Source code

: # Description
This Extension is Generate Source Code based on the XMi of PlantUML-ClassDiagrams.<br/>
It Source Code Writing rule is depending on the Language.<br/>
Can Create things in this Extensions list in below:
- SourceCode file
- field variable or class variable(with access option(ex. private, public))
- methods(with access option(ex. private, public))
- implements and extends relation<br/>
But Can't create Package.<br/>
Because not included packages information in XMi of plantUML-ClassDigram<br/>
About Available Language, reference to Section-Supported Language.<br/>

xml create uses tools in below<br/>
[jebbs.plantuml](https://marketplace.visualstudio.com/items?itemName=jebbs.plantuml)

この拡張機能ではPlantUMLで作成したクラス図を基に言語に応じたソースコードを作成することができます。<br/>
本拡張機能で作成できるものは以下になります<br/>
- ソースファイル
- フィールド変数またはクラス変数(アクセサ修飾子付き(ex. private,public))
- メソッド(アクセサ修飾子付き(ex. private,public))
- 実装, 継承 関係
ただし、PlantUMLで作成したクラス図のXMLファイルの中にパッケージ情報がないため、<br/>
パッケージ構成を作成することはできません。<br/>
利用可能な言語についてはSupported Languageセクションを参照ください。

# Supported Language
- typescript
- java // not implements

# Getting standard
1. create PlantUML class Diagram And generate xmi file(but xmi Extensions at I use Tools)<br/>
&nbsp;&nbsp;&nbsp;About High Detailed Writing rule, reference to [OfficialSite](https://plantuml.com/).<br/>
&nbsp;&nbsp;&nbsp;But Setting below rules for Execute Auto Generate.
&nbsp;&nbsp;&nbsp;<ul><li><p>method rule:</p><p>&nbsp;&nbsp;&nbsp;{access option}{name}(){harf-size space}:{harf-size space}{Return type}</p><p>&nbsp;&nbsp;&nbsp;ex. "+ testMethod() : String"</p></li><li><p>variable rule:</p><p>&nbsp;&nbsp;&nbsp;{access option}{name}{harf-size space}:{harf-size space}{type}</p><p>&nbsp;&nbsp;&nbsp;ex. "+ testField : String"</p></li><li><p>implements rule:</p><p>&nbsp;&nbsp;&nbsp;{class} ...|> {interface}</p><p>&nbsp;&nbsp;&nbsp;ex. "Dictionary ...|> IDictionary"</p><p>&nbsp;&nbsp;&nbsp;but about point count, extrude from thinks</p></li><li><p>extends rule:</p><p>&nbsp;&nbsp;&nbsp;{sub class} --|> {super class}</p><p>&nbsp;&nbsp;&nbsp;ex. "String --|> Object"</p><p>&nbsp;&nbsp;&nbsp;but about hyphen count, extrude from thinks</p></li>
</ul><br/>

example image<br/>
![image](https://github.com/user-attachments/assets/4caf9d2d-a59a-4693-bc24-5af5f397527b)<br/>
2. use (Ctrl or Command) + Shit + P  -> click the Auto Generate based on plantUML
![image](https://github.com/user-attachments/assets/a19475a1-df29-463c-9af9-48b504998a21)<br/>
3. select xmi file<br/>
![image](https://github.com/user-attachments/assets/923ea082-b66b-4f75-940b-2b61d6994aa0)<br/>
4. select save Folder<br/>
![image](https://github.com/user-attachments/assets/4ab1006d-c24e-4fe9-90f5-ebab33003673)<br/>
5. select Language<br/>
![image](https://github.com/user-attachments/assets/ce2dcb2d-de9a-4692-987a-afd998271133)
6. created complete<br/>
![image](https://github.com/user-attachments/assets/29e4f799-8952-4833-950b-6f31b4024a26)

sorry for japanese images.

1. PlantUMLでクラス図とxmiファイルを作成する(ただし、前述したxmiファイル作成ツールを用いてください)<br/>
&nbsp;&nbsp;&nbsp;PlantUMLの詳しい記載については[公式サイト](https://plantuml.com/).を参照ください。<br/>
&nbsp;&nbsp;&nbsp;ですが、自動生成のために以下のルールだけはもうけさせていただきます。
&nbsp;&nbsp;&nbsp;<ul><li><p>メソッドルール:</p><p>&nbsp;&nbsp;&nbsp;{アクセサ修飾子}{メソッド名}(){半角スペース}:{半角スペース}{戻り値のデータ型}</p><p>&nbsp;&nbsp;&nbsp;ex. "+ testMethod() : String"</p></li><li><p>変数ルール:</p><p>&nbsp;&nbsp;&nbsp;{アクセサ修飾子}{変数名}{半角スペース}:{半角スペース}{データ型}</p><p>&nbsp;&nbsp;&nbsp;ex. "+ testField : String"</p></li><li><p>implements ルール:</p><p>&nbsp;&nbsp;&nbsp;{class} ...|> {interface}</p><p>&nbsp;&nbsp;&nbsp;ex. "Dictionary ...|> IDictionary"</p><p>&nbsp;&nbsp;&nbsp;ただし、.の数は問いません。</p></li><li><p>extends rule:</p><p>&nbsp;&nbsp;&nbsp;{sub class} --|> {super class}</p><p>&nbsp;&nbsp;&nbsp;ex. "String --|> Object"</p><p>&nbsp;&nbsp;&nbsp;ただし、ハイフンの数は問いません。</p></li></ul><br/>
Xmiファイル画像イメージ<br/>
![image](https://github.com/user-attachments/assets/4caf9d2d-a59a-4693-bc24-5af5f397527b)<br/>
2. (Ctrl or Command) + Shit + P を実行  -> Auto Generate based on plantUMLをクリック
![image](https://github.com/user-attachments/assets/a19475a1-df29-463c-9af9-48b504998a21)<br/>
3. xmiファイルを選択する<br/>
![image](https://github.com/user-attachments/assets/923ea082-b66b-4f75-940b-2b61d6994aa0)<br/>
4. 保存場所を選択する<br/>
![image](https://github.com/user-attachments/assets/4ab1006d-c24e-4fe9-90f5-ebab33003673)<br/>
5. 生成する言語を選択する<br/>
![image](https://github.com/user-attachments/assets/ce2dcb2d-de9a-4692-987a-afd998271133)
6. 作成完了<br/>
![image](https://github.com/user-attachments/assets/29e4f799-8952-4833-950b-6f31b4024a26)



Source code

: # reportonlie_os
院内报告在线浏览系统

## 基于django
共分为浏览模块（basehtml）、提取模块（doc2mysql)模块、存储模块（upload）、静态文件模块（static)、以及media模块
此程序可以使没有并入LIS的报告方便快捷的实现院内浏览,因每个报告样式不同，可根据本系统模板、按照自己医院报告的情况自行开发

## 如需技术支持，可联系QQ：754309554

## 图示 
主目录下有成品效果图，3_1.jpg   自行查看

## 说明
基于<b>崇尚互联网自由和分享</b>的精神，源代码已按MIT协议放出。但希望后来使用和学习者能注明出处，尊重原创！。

********

=== Work instruction ===
The lines above from the one with "xml create uses tools in below<br/>" through the one with "sorry for japanese images." are to be duplicated exactly, ends included, with nothing added.

=== Exercise result ===
xml create uses tools in below<br/>
[jebbs.plantuml](https://marketplace.visualstudio.com/items?itemName=jebbs.plantuml)

この拡張機能ではPlantUMLで作成したクラス図を基に言語に応じたソースコードを作成することができます。<br/>
本拡張機能で作成できるものは以下になります<br/>
- ソースファイル
- フィールド変数またはクラス変数(アクセサ修飾子付き(ex. private,public))
- メソッド(アクセサ修飾子付き(ex. private,public))
- 実装, 継承 関係
ただし、PlantUMLで作成したクラス図のXMLファイルの中にパッケージ情報がないため、<br/>
パッケージ構成を作成することはできません。<br/>
利用可能な言語についてはSupported Languageセクションを参照ください。

# Supported Language
- typescript
- java // not implements

# Getting standard
1. create PlantUML class Diagram And generate xmi file(but xmi Extensions at I use Tools)<br/>
&nbsp;&nbsp;&nbsp;About High Detailed Writing rule, reference to [OfficialSite](https://plantuml.com/).<br/>
&nbsp;&nbsp;&nbsp;But Setting below rules for Execute Auto Generate.
&nbsp;&nbsp;&nbsp;<ul><li><p>method rule:</p><p>&nbsp;&nbsp;&nbsp;{access option}{name}(){harf-size space}:{harf-size space}{Return type}</p><p>&nbsp;&nbsp;&nbsp;ex. "+ testMethod() : String"</p></li><li><p>variable rule:</p><p>&nbsp;&nbsp;&nbsp;{access option}{name}{harf-size space}:{harf-size space}{type}</p><p>&nbsp;&nbsp;&nbsp;ex. "+ testField : String"</p></li><li><p>implements rule:</p><p>&nbsp;&nbsp;&nbsp;{class} ...|> {interface}</p><p>&nbsp;&nbsp;&nbsp;ex. "Dictionary ...|> IDictionary"</p><p>&nbsp;&nbsp;&nbsp;but about point count, extrude from thinks</p></li><li><p>extends rule:</p><p>&nbsp;&nbsp;&nbsp;{sub class} --|> {super class}</p><p>&nbsp;&nbsp;&nbsp;ex. "String --|> Object"</p><p>&nbsp;&nbsp;&nbsp;but about hyphen count, extrude from thinks</p></li>
</ul><br/>

example image<br/>
![image](https://github.com/user-attachments/assets/4caf9d2d-a59a-4693-bc24-5af5f397527b)<br/>
2. use (Ctrl or Command) + Shit + P  -> click the Auto Generate based on plantUML
![image](https://github.com/user-attachments/assets/a19475a1-df29-463c-9af9-48b504998a21)<br/>
3. select xmi file<br/>
![image](https://github.com/user-attachments/assets/923ea082-b66b-4f75-940b-2b61d6994aa0)<br/>
4. select save Folder<br/>
![image](https://github.com/user-attachments/assets/4ab1006d-c24e-4fe9-90f5-ebab33003673)<br/>
5. select Language<br/>
![image](https://github.com/user-attachments/assets/ce2dcb2d-de9a-4692-987a-afd998271133)
6. created complete<br/>
![image](https://github.com/user-attachments/assets/29e4f799-8952-4833-950b-6f31b4024a26)

sorry for japanese images.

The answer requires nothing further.